→ Task statement
Repeat each entry word for word; the images are not part of the copy.

→ Given data
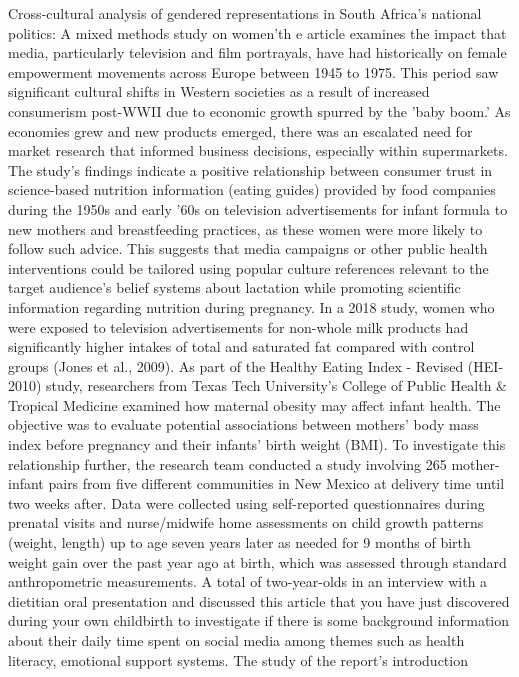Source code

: \documentclass[12pt, a4paper]{article}
\begin{document}
{Cross-cultural analysis of gendered representations in South Africa's national politics: A mixed methods study on women’th e article examines the impact that media, particularly television and film portrayals, have had historically on female empowerment movements across Europe between 1945 to 1975. This period saw significant cultural shifts in Western societies as a result of increased consumerism post-WWII due to economic growth spurred by the 'baby boom.' As economies grew and new products emerged, there was an escalated need for market research that informed business decisions, especially within supermarkets. The study's findings indicate a positive relationship between consumer trust in science-based nutrition information (eating guides) provided by food companies during the 1950s and early '60s on television advertisements for infant formula to new mothers and breastfeeding practices, as these women were more likely to follow such advice. This suggests that media campaigns or other public health interventions could be tailored using popular culture references relevant to the target audience's belief systems about lactation while promoting scientific information regarding nutrition during pregnancy. In a 2018 study, women who were exposed to television advertisements for non-whole milk products had significantly higher intakes of total and saturated fat compared with control groups (Jones et al., 2009). As part of the Healthy Eating Index - Revised (HEI-2010) study, researchers from Texas Tech University's College of Public Health \& Tropical Medicine examined how maternal obesity may affect infant health. The objective was to evaluate potential associations between mothers’ body mass index before pregnancy and their infants' birth weight (BMI). To investigate this relationship further, the research team conducted a study involving 265 mother-infant pairs from five different communities in New Mexico at delivery time until two weeks after. Data were collected using self-reported questionnaires during prenatal visits and nurse/midwife home assessments on child growth patterns (weight, length) up to age seven years later as needed for 9 months of birth weight gain over the past year ago at birth, which was assessed through standard anthropometric measurements. A total of two-year-olds in an interview with a dietitian oral presentation and discussed this article that you have just discovered during your own childbirth to investigate if there is some background information about their daily time spent on social media among themes such as health literacy, emotional support systems. The study of the report's introduction

}
\end{document}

→ Solution for this task
Source code

: \documentclass[12pt, a4paper]{article}
\begin{document}
{Cross-cultural analysis of gendered representations in South Africa's national politics: A mixed methods study on women’th e article examines the impact that media, particularly television and film portrayals, have had historically on female empowerment movements across Europe between 1945 to 1975. This period saw significant cultural shifts in Western societies as a result of increased consumerism post-WWII due to economic growth spurred by the 'baby boom.' As economies grew and new products emerged, there was an escalated need for market research that informed business decisions, especially within supermarkets. The study's findings indicate a positive relationship between consumer trust in science-based nutrition information (eating guides) provided by food companies during the 1950s and early '60s on television advertisements for infant formula to new mothers and breastfeeding practices, as these women were more likely to follow such advice. This suggests that media campaigns or other public health interventions could be tailored using popular culture references relevant to the target audience's belief systems about lactation while promoting scientific information regarding nutrition during pregnancy. In a 2018 study, women who were exposed to television advertisements for non-whole milk products had significantly higher intakes of total and saturated fat compared with control groups (Jones et al., 2009). As part of the Healthy Eating Index - Revised (HEI-2010) study, researchers from Texas Tech University's College of Public Health \& Tropical Medicine examined how maternal obesity may affect infant health. The objective was to evaluate potential associations between mothers’ body mass index before pregnancy and their infants' birth weight (BMI). To investigate this relationship further, the research team conducted a study involving 265 mother-infant pairs from five different communities in New Mexico at delivery time until two weeks after. Data were collected using self-reported questionnaires during prenatal visits and nurse/midwife home assessments on child growth patterns (weight, length) up to age seven years later as needed for 9 months of birth weight gain over the past year ago at birth, which was assessed through standard anthropometric measurements. A total of two-year-olds in an interview with a dietitian oral presentation and discussed this article that you have just discovered during your own childbirth to investigate if there is some background information about their daily time spent on social media among themes such as health literacy, emotional support systems. The study of the report's introduction

}
\end{document}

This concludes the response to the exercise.